Principal West believes those moments — big and small — deserve to be celebrated.
“I’m always looking for ways to celebrate big,” she said. “It should be our goal as often as possible.”
That mindset comes from a simple idea: don’t wait for meaningful moments, create them.
“It really doesn’t take much to make a big deal out of people’s lives,” West said. “We just need to be on the lookout for opportunities.”
Sometimes, that opportunity looks like a cap and gown in a cafeteria. Sometimes it looks like confetti (West keeps it on hand — literally). After Garza passed a major certification exam, West showed up with a confetti popper. At the beginning of the year, she gave every staff member a small bag of the stuff.
“Anytime you see a great moment,” West told them, “just throw confetti.”
It’s a philosophy Garza has come to love.
“It shows they [the school and district] really care about their people,” she said. “We spend more time in this building than we do with our own families.”
Next year, Garza won’t be in the art room anymore. She’ll have a classroom of her own, fourth-grade math to be specific. It’s a subject she struggled with as a student.
“I was terrified of math,” she said. “I didn’t like it.”
Now, it’s the one she wants to teach most.

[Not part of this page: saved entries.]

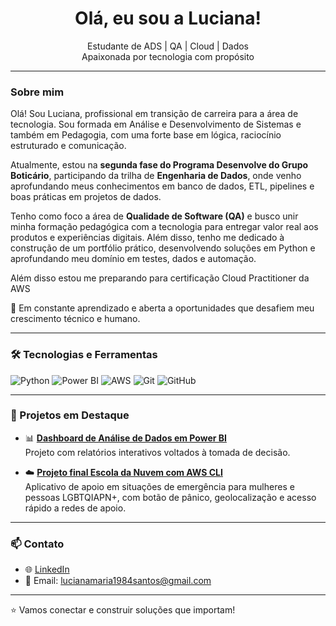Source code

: <h1 align="center"> Olá, eu sou a Luciana!</h1>

<p align="center">
   Estudante de ADS | QA | Cloud | Dados <br>
  Apaixonada por tecnologia com propósito 
</p>

---

### Sobre mim
Olá! Sou Luciana, profissional em transição de carreira para a área de tecnologia. Sou formada em Análise e Desenvolvimento de Sistemas e também em Pedagogia, com uma forte base em lógica, raciocínio estruturado e comunicação.

Atualmente, estou na **segunda fase do Programa Desenvolve do Grupo Boticário**, participando da trilha de **Engenharia de Dados**, onde venho aprofundando meus conhecimentos em banco de dados, ETL, pipelines e boas práticas em projetos de dados.

Tenho como foco a área de **Qualidade de Software (QA)** e busco unir minha formação pedagógica com a tecnologia para entregar valor real aos produtos e experiências digitais. Além disso, tenho me dedicado à construção de um portfólio prático, desenvolvendo soluções em Python e aprofundando meu domínio em testes, dados e automação.

Além disso estou me preparando para certificação Cloud Practitioner da AWS

🚀 Em constante aprendizado e aberta a oportunidades que desafiem meu crescimento técnico e humano.

---

### 🛠️ Tecnologias e Ferramentas

![Python](https://img.shields.io/badge/Python-3776AB?style=flat-square&logo=python&logoColor=white)
![Power BI](https://img.shields.io/badge/Power%20BI-F2C811?style=flat-square&logo=powerbi&logoColor=black)
![AWS](https://img.shields.io/badge/AWS-232F3E?style=flat-square&logo=amazonaws&logoColor=white)
![Git](https://img.shields.io/badge/Git-F05032?style=flat-square&logo=git&logoColor=white)
![GitHub](https://img.shields.io/badge/GitHub-181717?style=flat-square&logo=github&logoColor=white)

---

### 📂 Projetos em Destaque


- 📊 **[Dashboard de Análise de Dados em Power BI](https://github.com/seuusuario/analise-powerbi)**  
  Projeto com relatórios interativos voltados à tomada de decisão.

- ☁️ **[Projeto final Escola da Nuvem com AWS CLI](https://github.com/Luciana-Maria/projeto-chatbot)**  
 Aplicativo de apoio em situações de emergência para mulheres e pessoas LGBTQIAPN+, com botão de pânico, geolocalização e acesso rápido a redes de apoio.

---



### 📫 Contato

- 🌐 [LinkedIn](https://www.linkedin.com/in/luciana-santos-maria/)
- 📧 Email: lucianamaria1984santos@gmail.com

---

⭐ Vamos conectar e construir soluções que importam!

Garza knows exactly who she’s looking for.
“The kids that really struggle, I feel like I’m really going to connect with them,” she said. “Because I was that kid.”
She pauses, thinking ahead to August.
“I don’t think it’s fully hit me yet,” Garza admitted. “But I think when I’m standing in that classroom, that’s when it will.”
Back at home, the celebration hasn’t quite faded either. After the ceremony, her three-year-old daughter kept repeating what she heard that day. “Garza,” she chanted. “Garza.”
Her momma laughed.
“It was so cute,” Garza said.
But that’s the thing about moments like this: they echo. In hallways. In classrooms. In homes. In the lives of students who watched one of their own walk across a stage built just for her, and realized what’s possible.
If you ask Garza what she’d tell the student she used to be, she doesn’t hesitate.
“You have no idea what’s coming your way,” she said. “All the great things, all the work and all the wonderful things you’re going to encounter.”
And mostly: it won’t be easy. “It got really hard,” Garza said.
But in the end? “It was so worth the ride.”
And then, a wide smile crosses Garza’s face.
“I can finally say it,” she said. “I’m a teacher.”